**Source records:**
——
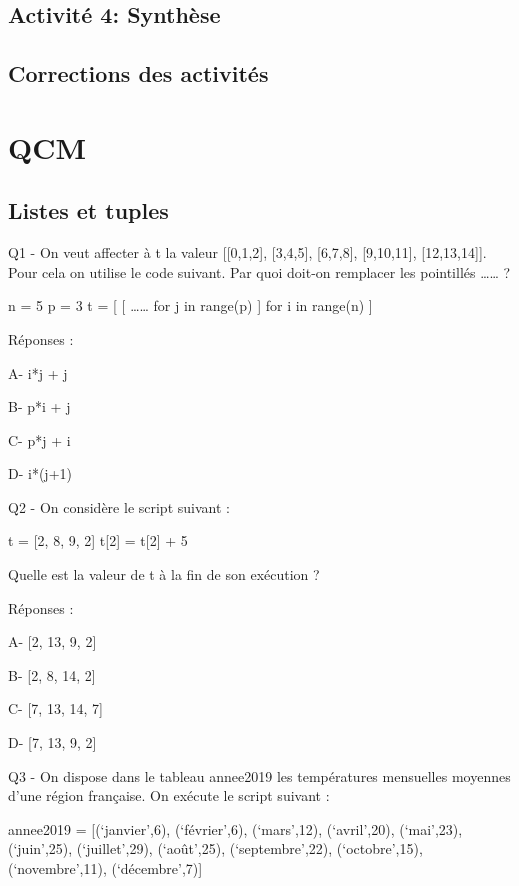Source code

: \documentclass[
]{book}
\begin{document}
\hypertarget{activituxe9-4-synthuxe8se-1}{%
\section{Activité 4: Synthèse}\label{activituxe9-4-synthuxe8se-1}}

\hypertarget{corrections-des-activituxe9s-1}{%
\section{Corrections des activités}\label{corrections-des-activituxe9s-1}}

\hypertarget{qcm}{%
\chapter{QCM}\label{qcm}}

\hypertarget{listes-et-tuples-1}{%
\section{Listes et tuples}\label{listes-et-tuples-1}}

Q1 - On veut affecter à t la valeur {[}{[}0,1,2{]}, {[}3,4,5{]}, {[}6,7,8{]}, {[}9,10,11{]}, {[}12,13,14{]}{]}. Pour cela on utilise le code suivant. Par quoi doit-on remplacer les pointillés \ldots\ldots{} ?

n = 5
p = 3
t = {[} {[} \ldots\ldots{} for j in range(p) {]} for i in range(n) {]}

Réponses :

A- i*j + j

B- p*i + j

C- p*j + i

D- i*(j+1)

Q2 - On considère le script suivant :

t = {[}2, 8, 9, 2{]}
t{[}2{]} = t{[}2{]} + 5

Quelle est la valeur de t à la fin de son exécution ?

Réponses :

A- {[}2, 13, 9, 2{]}

B- {[}2, 8, 14, 2{]}

C- {[}7, 13, 14, 7{]}

D- {[}7, 13, 9, 2{]}

Q3 - On dispose dans le tableau annee2019 les températures mensuelles moyennes d'une région française. On exécute le script suivant :

annee2019 = {[}(`janvier',6), (`février',6), (`mars',12),
(`avril',20), (`mai',23), (`juin',25),
(`juillet',29), (`août',25), (`septembre',22),
(`octobre',15), (`novembre',11), (`décembre',7){]}
\end{document}
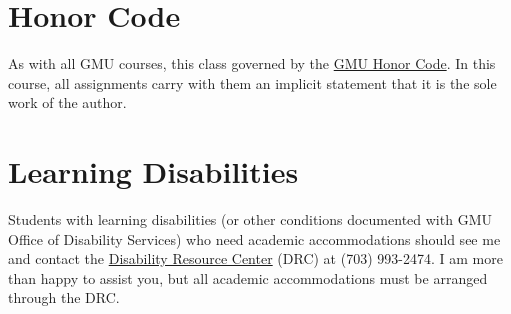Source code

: \documentclass[11pt]{article}
\begin{document}
\section{Honor Code}
\label{sec:orgf24f4c5}

As with all GMU courses, this class governed by the \href{http://oai.gmu.edu/the-mason-honor-code/}{GMU Honor Code}. In this course, all assignments carry with them an implicit statement that it is the sole work of the author.

\section{Learning Disabilities}
\label{sec:org28deb33}

Students with learning disabilities (or other conditions documented with GMU Office of Disability Services) who need academic accommodations should see me and contact the \href{http://ods.gmu.edu/}{Disability Resource Center} (DRC) at (703) 993-2474. I am more than happy to assist you, but all academic accommodations must be arranged through the DRC.



\end{document}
——
**Instructions to follow:** Nothing but a number belongs in the answer, namely how many lines above include "label".

**Solution for this problem:** 6